What is the Inherited Deficit Reduction Plan?
• The previous Conservative administration left TWBC with a deficit of £944k in FY 22/23, and £2.6m in FY 23/24.
• This deficit accelerates and will total £20m by 2028 if not tackled, making the council unviable. 
• The Council’s financial situation is also severely exacerbated by UK inflation—currently running at 9.1% annually. Council general costs are already up 10%; and energy costs up by 100%. This is affecting all UK local councils. 
• Therefore, the BP needs to make difficult but responsible choices to protect the Council’s services.
How are the Borough Partnership carrying out the IDRP?
• Over Summer 2022, Cllr Andy Hickey and the Finance team will be reviewing the council’s revenue and costs to determine where adjustments can be made; this will then be presented to the Cabinet for decisions. 
• There are no plans to cut services.
• But the BP Cabinet is considering which charges can be increased starting from 1st October 2022. These will include:
o Car park hourly tariffs – 12%*
o Off-street season tickets – 6%*
o On-street residents’ permits – 12.5% 
o Visitor voucher charges – 11.9%*
o Parking charges at Dunorlan – previously there were no parking charges; now it is £1/hr
o Garden waste charge – 8%
o Cremation fees – 3%
• It is important to note that the last time the Council put up parking charges was 2017. The compound rate of inflation since 2017 has been 16.39% (to April 2022).
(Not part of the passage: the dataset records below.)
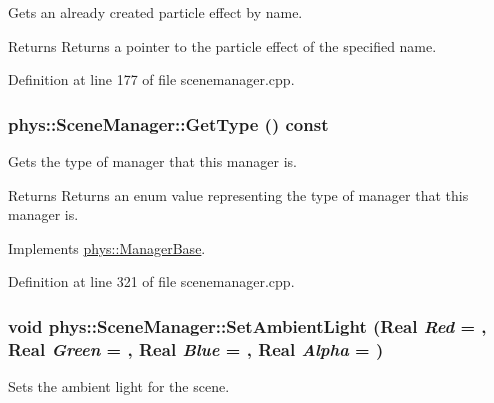 Gets an already created particle effect by name. 

\begin{DoxyReturn}{Returns}
Returns a pointer to the particle effect of the specified name. 
\end{DoxyReturn}


Definition at line 177 of file scenemanager.cpp.

\hypertarget{classphys_1_1SceneManager_af2b4f6bc50d40ffe06f6172c3d1dd02d}{
\subsubsection[{GetType}]{ phys::SceneManager::GetType () const}}
\label{dd/da8/classphys_1_1SceneManager_af2b4f6bc50d40ffe06f6172c3d1dd02d}


Gets the type of manager that this manager is. 

\begin{DoxyReturn}{Returns}
Returns an enum value representing the type of manager that this manager is. 
\end{DoxyReturn}


Implements \hyperlink{classphys_1_1ManagerBase_aff400b6599db635e24796d8221e9a0e3}{phys::ManagerBase}.



Definition at line 321 of file scenemanager.cpp.

\hypertarget{classphys_1_1SceneManager_a686b7199aff8db87af84f40ec933809a}{
\subsubsection[{SetAmbientLight}]{\setlength{\rightskip}{0pt plus 5cm}void phys::SceneManager::SetAmbientLight ({\bf Real} {\em Red} = {}, \/  {\bf Real} {\em Green} = {}, \/  {\bf Real} {\em Blue} = {}, \/  {\bf Real} {\em Alpha} = {})}}
\label{dd/da8/classphys_1_1SceneManager_a686b7199aff8db87af84f40ec933809a}


Sets the ambient light for the scene.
Therefore all of these increases in charges (less Dunorlan) are below the UK rate of inflation and so represent a real terms decease in council charges. 
• In January 2023, a new budget will be presented to full council for approval. This will look at the Council’s finances in the round and will aim to balance the Council’s books (i.e. remove the deficit) over a reasonable timeframe (to be determined during the preparation of the budget). 
* Increase in Council revenue; some charges will go up more or less than this figure.